From Service to Leadership: Ben Sorensen

NAVY RESERVE | Chaplain Fort Lauderdale City Commissioner, CEO of Sorensen Consulting, Inc.

There is a certain steadiness to Ben Sorensen’s leadership, the kind forged in environments where decisions carry consequence and clarity is currency. As a Fort Lauderdale City Commissioner representing District 4, CEO of Sorensen Consulting, Inc., and a Navy Reserve Chaplain with 18 years of service in the U.S. Navy Reserve, Sorensen operates in overlapping arenas of service. The uniform may shift, but the mission does not.

As he reflects on nearly two decades in the Navy Reserve, one of the most formative lessons came from working in a joint environment in the Pentagon after 9/11, when no single branch or agency could address the threat alone. “We had to bring together different services, intelligence agencies, and disciplines… to operate as one mission-focused team,” he says.

The breakthrough, he notes, “was not just better data, but better collaboration: aligning around a shared purpose, building trust across silos, and making decisions in a complex, fast-moving environment.”

That joint-force mindset now shapes how he governs as an elected official in Fort Lauderdale. “The hardest challenges are rarely solved within one department,” Sorensen explains. “Progress comes from convening the right stakeholders, creating clarity around the mission, and fostering an environment where diverse perspectives can integrate rather than compete.” As a City Commissioner, that means coordinated action rather than fragmented effort, long-term planning rather than reactive politics.

Service at home, he believes, must be equally mission-driven. “The most important way veterans can continue serving at home… is by serving other veterans,” he says.
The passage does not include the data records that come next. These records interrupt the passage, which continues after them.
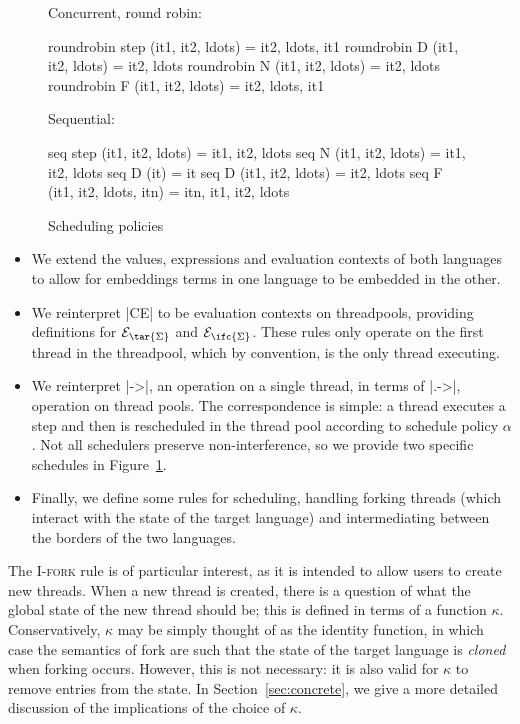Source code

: \begin{figure}
  Concurrent, round robin:
\begin{code}
  roundrobin step (it1, it2, ldots)  = it2, ldots, it1
  roundrobin D (it1, it2, ldots)     = it2, ldots
  roundrobin N (it1, it2, ldots)     = it2, ldots
  roundrobin F (it1, it2, ldots)     = it2, ldots, it1
\end{code}
  Sequential:
\begin{code}
  seq step (it1, it2, ldots)     = it1, it2, ldots
  seq N (it1, it2, ldots)        = it1, it2, ldots
  seq D (it)                     = it
  seq D (it1, it2, ldots)        = it2, ldots
  seq F (it1, it2, ldots, itn)   = itn, it1, it2, ldots
\end{code}
\caption{Scheduling policies}
\label{fig:schedule}
\end{figure}

\begin{itemize}
    \item We extend the values, expressions and evaluation contexts of both languages to allow for embeddings terms in one language to be embedded in the other.
    \item We reinterpret |CE| to be evaluation contexts on threadpools, providing definitions for $\mathcal{E}_{\tar{\Sigma}}$ and $\mathcal{E}_{\ifc{\Sigma}}$.  These rules only operate on the first thread in the threadpool, which by convention, is the only thread executing.
    \item We reinterpret |->|, an operation on a single thread, in terms of |.->|, operation on thread pools.  The correspondence is simple: a thread executes a step and then is rescheduled in the thread pool according to schedule policy $\alpha$.  Not all schedulers preserve non-interference, so we provide two specific schedules in Figure~\ref{fig:schedule}.
    \item Finally, we define some rules for scheduling, handling forking threads (which interact with the state of the target language) and intermediating between the borders of the two languages.
\end{itemize}

The \textsc{I-fork} rule is of particular interest, as it is intended to allow users
to create new threads.  When a new thread is created, there is a question of what the
global state of the new thread should be; this is defined in terms of a function $\kappa$.
Conservatively, $\kappa$ may be simply thought of as the identity function, in which
case the semantics of fork are such that the state of the target language is \emph{cloned}
when forking occurs.  However, this is not necessary: it is also valid for $\kappa$
to remove entries from the state.  In Section~\ref{sec:concrete}, we give a more detailed
discussion of the implications of the choice of $\kappa$.

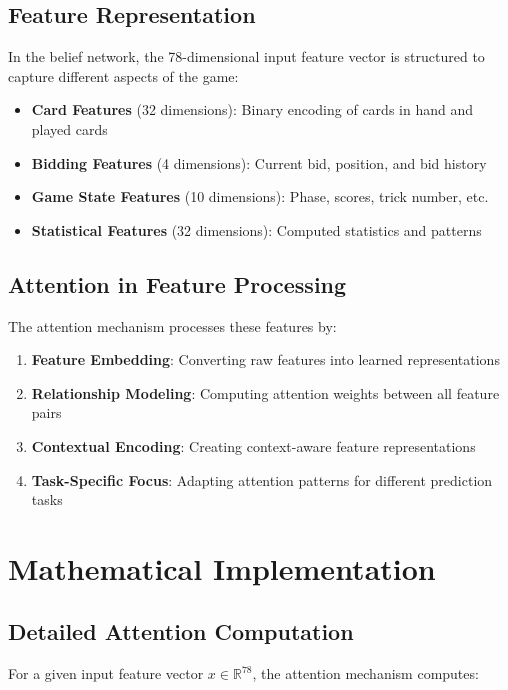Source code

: \documentclass[conference]{IEEEtran}
\begin{document}
\subsection{Feature Representation}

In the belief network, the 78-dimensional input feature vector is structured to capture different aspects of the game:

\begin{itemize}
    \item \textbf{Card Features} (32 dimensions): Binary encoding of cards in hand and played cards
    \item \textbf{Bidding Features} (4 dimensions): Current bid, position, and bid history
    \item \textbf{Game State Features} (10 dimensions): Phase, scores, trick number, etc.
    \item \textbf{Statistical Features} (32 dimensions): Computed statistics and patterns
\end{itemize}

\subsection{Attention in Feature Processing}

The attention mechanism processes these features by:

\begin{enumerate}
    \item \textbf{Feature Embedding}: Converting raw features into learned representations
    \item \textbf{Relationship Modeling}: Computing attention weights between all feature pairs
    \item \textbf{Contextual Encoding}: Creating context-aware feature representations
    \item \textbf{Task-Specific Focus}: Adapting attention patterns for different prediction tasks
\end{enumerate}

\section{Mathematical Implementation}

\subsection{Detailed Attention Computation}

For a given input feature vector $x \in \mathbb{R}^{78}$, the attention mechanism computes:
\end{document}
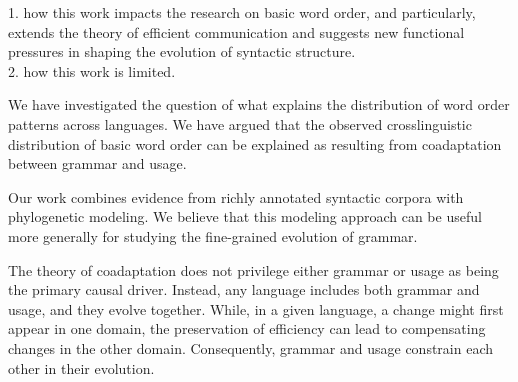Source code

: \documentclass[11pt,a4paper]{article}
\begin{document}












{\color{blue} 1. how this work impacts the research on basic word order, and particularly, extends the theory of efficient communication and suggests new functional pressures in shaping the evolution of syntactic structure.}\\

{\color{blue} 2. how this work is limited.}


We have investigated the question of what explains the distribution of word order patterns across languages.
We have argued that the observed crosslinguistic distribution of basic word order can be explained as resulting from coadaptation between grammar and usage.

Our work combines evidence from richly annotated syntactic corpora with phylogenetic modeling. We believe that this modeling approach can be useful more generally for studying the fine-grained evolution of grammar.

The theory of coadaptation does not privilege either grammar or usage as being the primary causal driver.
Instead, any language includes both grammar and usage, and they evolve together.
While, in a given language, a change might first appear in one domain, the preservation of efficiency can lead to compensating changes in the other domain.
Consequently, grammar and usage constrain each other in their evolution.
\end{document}
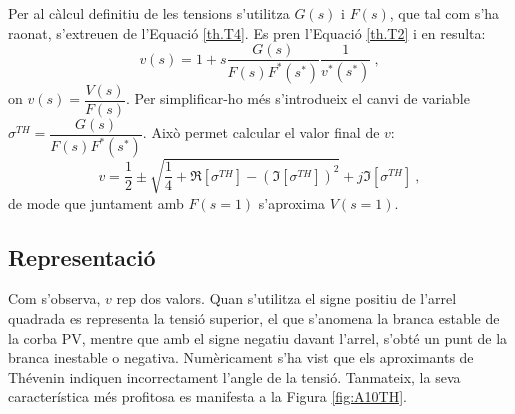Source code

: Per al càlcul definitiu de les tensions s'utilitza $G(s)$ i $F(s)$, que tal com s'ha raonat, s'extreuen de l'Equació \ref{th.T4}. Es pren l'Equació \ref{th.T2} i en resulta:
\begin{equation}
    v(s)=1+s\frac{G(s)}{F(s)F^*(s^*)}\frac{1}{v^*(s^*)}\ ,
    \label{th.T22}
\end{equation}
on $v(s)=\dfrac{V(s)}{F(s)}$. Per simplificar-ho més s'introdueix el canvi de variable $\sigma^{TH}=\dfrac{G(s)}{F(s)F^*(s^*)}$. Això permet calcular el valor final de $v$:
\begin{equation}
    v=\frac{1}{2}\pm \sqrt{\frac{1}{4}+\Re[\sigma^{TH}]-(\Im[\sigma^{TH}])^2}+j\Im[\sigma^{TH}]\ ,
    \label{th.T23}
\end{equation}
de mode que juntament amb $F(s=1)$ s'aproxima $V(s=1)$.
\subsection{Representació}
Com s'observa, $v$ rep dos valors. Quan s'utilitza el signe positiu de l'arrel quadrada es representa la tensió superior, el que s'anomena la branca estable de la corba PV, mentre que amb el signe negatiu davant l'arrel, s'obté un punt de la branca inestable o negativa. Numèricament s'ha vist que els aproximants de Thévenin indiquen incorrectament l'angle de la tensió. Tanmateix, la seva característica més profitosa es manifesta a la Figura \ref{fig:A10TH}.

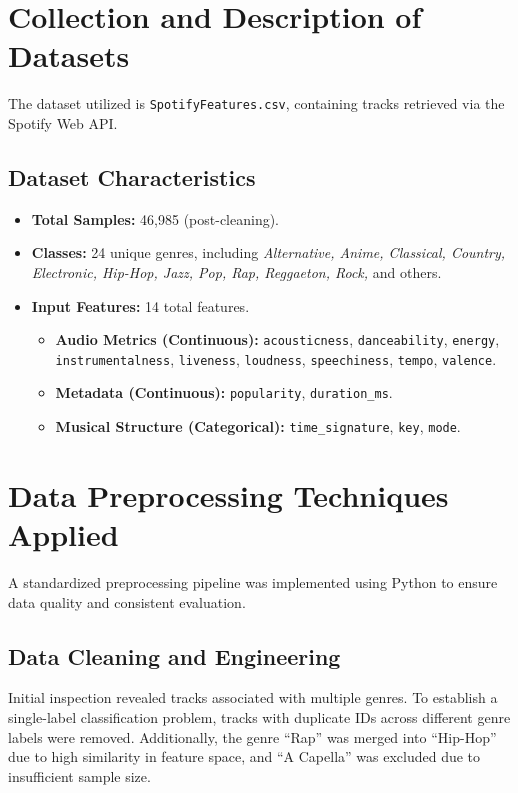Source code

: \documentclass[12pt, a4paper]{article}
\begin{document}
\section{Collection and Description of Datasets}
The dataset utilized is \texttt{SpotifyFeatures.csv}, containing tracks retrieved via the Spotify Web API.

\subsection{Dataset Characteristics}
\begin{itemize}
    \item \textbf{Total Samples:} 46,985 (post-cleaning).
    \item \textbf{Classes:} 24 unique genres, including \textit{Alternative, Anime, Classical, Country, Electronic, Hip-Hop, Jazz, Pop, Rap, Reggaeton, Rock,} and others.
    \item \textbf{Input Features:} 14 total features.
    {\raggedright
    \begin{itemize}
        \item \textbf{Audio Metrics (Continuous):} \texttt{acousticness}, \texttt{danceability}, \texttt{energy}, \texttt{instrumentalness}, \texttt{liveness}, \texttt{loudness}, \texttt{speechiness}, \texttt{tempo}, \texttt{valence}.
        \item \textbf{Metadata (Continuous):} \texttt{popularity}, \texttt{duration\_ms}.
        \item \textbf{Musical Structure (Categorical):} \texttt{time\_signature}, \texttt{key}, \texttt{mode}.
    \end{itemize}
    }
\end{itemize}

\section{Data Preprocessing Techniques Applied}
A standardized preprocessing pipeline was implemented using Python to ensure data quality and consistent evaluation.

\subsection{Data Cleaning and Engineering}
Initial inspection revealed tracks associated with multiple genres. To establish a single-label classification problem, tracks with duplicate IDs across different genre labels were removed. Additionally, the genre ``Rap'' was merged into ``Hip-Hop'' due to high similarity in feature space, and ``A Capella'' was excluded due to insufficient sample size.
\end{document}
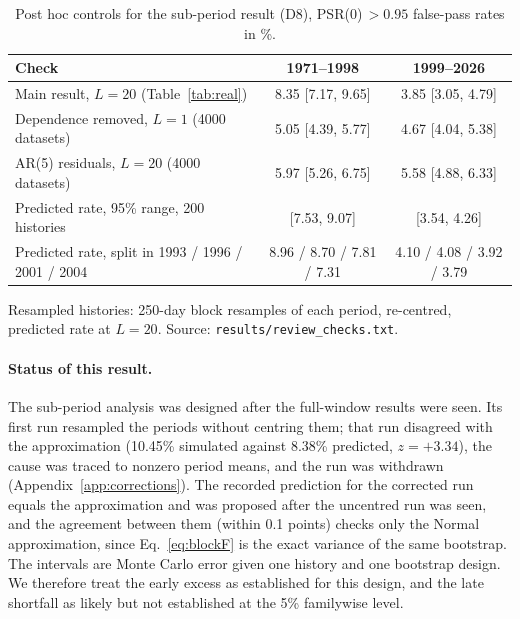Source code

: \documentclass[11pt,a4paper]{article}
\begin{document}
\begin{table}[htbp]
\centering\small
\begin{threeparttable}
\caption{Post hoc controls for the sub-period result (D8), PSR(0)$\,>0.95$ false-pass rates in \%.}\label{tab:controls}
\begin{tabular}{@{}lcc@{}}
\toprule
Check & 1971--1998 & 1999--2026 \\
\midrule
Main result, $L=20$ (Table~\ref{tab:real}) & 8.35 [7.17, 9.65] & 3.85 [3.05, 4.79] \\
Dependence removed, $L=1$ (4000 datasets) & 5.05 [4.39, 5.77] & 4.67 [4.04, 5.38] \\
AR(5) residuals, $L=20$ (4000 datasets) & 5.97 [5.26, 6.75] & 5.58 [4.88, 6.33] \\
Predicted rate, 95\% range, 200 histories & [7.53, 9.07] & [3.54, 4.26] \\
Predicted rate, split in 1993 / 1996 / 2001 / 2004 & 8.96 / 8.70 / 7.81 / 7.31 & 4.10 / 4.08 / 3.92 / 3.79 \\
\bottomrule
\end{tabular}
\begin{tablenotes}\footnotesize
\item Resampled histories: 250-day block resamples of each period, re-centred, predicted rate at $L=20$. Source: \texttt{results/review\_checks.txt}.
\end{tablenotes}
\end{threeparttable}
\end{table}

\paragraph{Status of this result.} The sub-period analysis was designed after the full-window results were seen. Its first run resampled the periods without centring them; that run disagreed with the approximation (10.45\% simulated against 8.38\% predicted, $z=+3.34$), the cause was traced to nonzero period means, and the run was withdrawn (Appendix~\ref{app:corrections}). The recorded prediction for the corrected run equals the approximation and was proposed after the uncentred run was seen, and the agreement between them (within 0.1 points) checks only the Normal approximation, since Eq.~\eqref{eq:blockF} is the exact variance of the same bootstrap. The intervals are Monte Carlo error given one history and one bootstrap design. We therefore treat the early excess as established for this design, and the late shortfall as likely but not established at the 5\% familywise level.
\end{document}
Shared experience builds trust quickly, especially around housing stability, employment, and mental health.

That conviction led him to co-found Mission United of the United Way of Broward County, a veterans-serving-veterans model that coordinates housing, job placement, legal support, and wraparound services. “When veterans are at the table designing and delivering solutions, engagement is higher and outcomes are stronger,” he says. The approach has directly informed his work to reduce veteran homelessness in Fort Lauderdale by aligning local government, nonprofits, and veteran-led organizations around a unified strategy.

For Sorensen, resilience is neither abstract nor performative. “Wellness is not a buzzword,” he says. “It is operational readiness for life.” Mental clarity, physical discipline, strong family connection, and faith grounding must work together. “Resilience is built before the pressure hits, not during it.”

His daily practice reflects that discipline: “A daily early-morning centering routine: prayer, a workout that balances cardio and strength training, and reviewing the day’s top priorities before the demands start coming in.”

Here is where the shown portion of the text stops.